Source texts of formatted documents
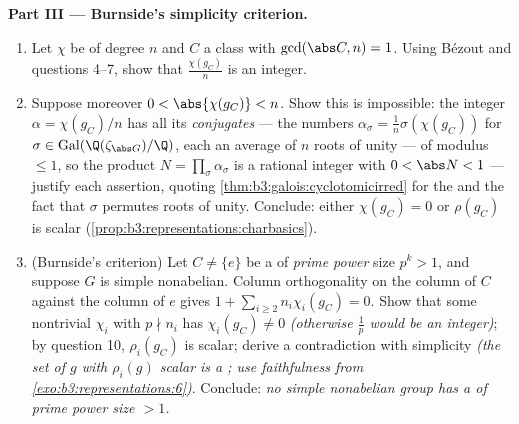 \begin{problem}
\medskip
\noindent\textbf{Part III --- Burnside's simplicity criterion.}
\begin{enumerate}[resume]
  \item Let $\chi$ be  of degree $n$ and $C$ a class
        with $\gcd(\abs C, n) = 1$. Using B\'ezout and questions
        4--7, show that $\frac{\chi(g_C)}{n}$ is an 
        integer.
  \item Suppose moreover $0 < \abs{\chi(g_C)} < n$. Show this is
        impossible: the  integer $\alpha =
        \chi(g_C)/n$ has all its \emph{conjugates} --- the
        numbers $\alpha_\sigma = \frac1n\sigma(\chi(g_C))$ for
        $\sigma \in \operatorname{Gal}(\Q(\zeta_{\abs G})/\Q)$,
        each an average of $n$ roots of unity --- of modulus
        $\leq 1$,
        so the product $N = \prod_\sigma\alpha_\sigma$ is a
        rational  integer with $0 < \abs N < 1$ ---
        justify each assertion, quoting
        \cref{thm:b3:galois:cyclotomicirred} for the  and the fact that $\sigma$ permutes roots of
        unity. Conclude: either $\chi(g_C) = 0$ or $\rho(g_C)$
        is scalar (\cref{prop:b3:representations:charbasics}).
  \item (Burnside's criterion) Let $C \neq \{e\}$ be a
         of \emph{prime power} size $p^k > 1$,
        and suppose $G$ is simple nonabelian. Column
        orthogonality on the column of $C$ against the column of
        $e$ gives $1 + \sum_{i \geq 2} n_i\chi_i(g_C) = 0$. Show
        that some nontrivial $\chi_i$ with $p \nmid n_i$ has
        $\chi_i(g_C) \neq 0$ \emph{(otherwise $\frac1p$ would be
        an  integer)}; by question 10, $\rho_i(g_C)$
        is scalar; derive a contradiction with simplicity
        \emph{(the set of $g$ with $\rho_i(g)$ scalar is a
        ; use faithfulness from
        \cref{exo:b3:representations:6})}. Conclude: \emph{no
        simple nonabelian group has a  of prime
        power size $> 1$.}
\end{enumerate}


\end{problem}
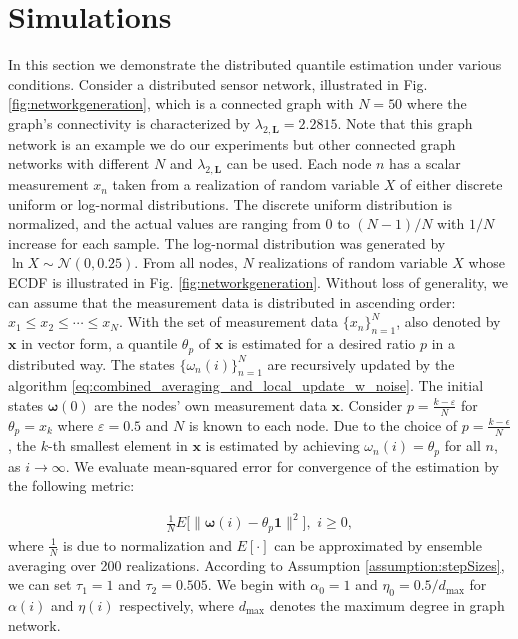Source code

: \documentclass[journal]{IEEEtran}
\begin{document}
\section{Simulations} \label{simulations}
In this section we demonstrate the distributed quantile estimation under various conditions. Consider a distributed sensor network, illustrated in Fig. \ref{fig:networkgeneration}, which is a connected graph with $N=50$ where the graph's connectivity is characterized by $\lambda_{2,\mathbf{L}} = 2.2815$. Note that this graph network is an example we do our experiments but other connected graph networks with different $N$ and $\lambda_{2,\mathbf{L}}$ can be used. Each node $n$ has a scalar measurement $x_n$ taken from a realization of random variable $X$ of either discrete uniform or log-normal distributions. The discrete uniform distribution is normalized, and the actual values are ranging from $0$ to $(N-1)/N$ with $1/N$ increase for each sample. The log-normal distribution was generated by $\ln X \sim \mathcal{N}(0,0.25)$. From all nodes, $N$ realizations of random variable $X$ whose ECDF is illustrated in Fig. \ref{fig:networkgeneration}. Without loss of generality, we can assume that the measurement data is distributed in ascending order: $x_1 \le x_2 \le \cdots \le x_N$. With the set of measurement data $\{x_n\}_{n=1}^N$, also denoted by $\mathbf{x}$ in vector form, a quantile $\theta_p$ of $\mathbf{x}$ is estimated for a desired ratio $p$ in a distributed way. The states $\{\omega_n(i)\}_{n=1}^N$ are recursively updated by the algorithm \eqref{eq:combined_averaging_and_local_update_w_noise}. The initial states $\bm{\omega}(0)$ are the nodes' own measurement data $\mathbf{x}$. Consider $ p = \frac{k-\varepsilon}{N}$ for $\theta_p = x_k$ where $\varepsilon = 0.5$ and $N$ is known to each node. Due to the choice of $p = \frac{k-\epsilon}{N}$, the $k$-th smallest element in $\mathbf{x}$ is estimated by achieving $\omega_n(i) = \theta_p$ for all $n$, as $i \to \infty$. We evaluate mean-squared error for convergence of the estimation by the following metric: 

\vspace{-4mm}
\small
\begin{align}
\frac{1}{N} E \Big[\big\|\bm{\omega}(i) - \theta_p \mathbf{1}\big\|^2\Big],\,\,i \ge 0, \label{eq:theorem2_metric}
\end{align}
\normalsize
where $\frac{1}{N}$ is due to normalization and $E\left[\cdot\right]$ can be approximated by ensemble averaging over 200 realizations. According to Assumption \ref{assumption:stepSizes}, we can set $\tau_1 = 1$ and $\tau_2 = 0.505$. We begin with $\alpha_0 = 1$ and $\eta_0 = 0.5/d_\text{max}$ for $\alpha(i)$ and $\eta(i)$ respectively, where $d_\text{max}$ denotes the maximum degree in graph network. 
\end{document}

■ **Task to carry out**:
The count alone is wanted: how many lines above hold the string "label"?

■ **Written response**:
2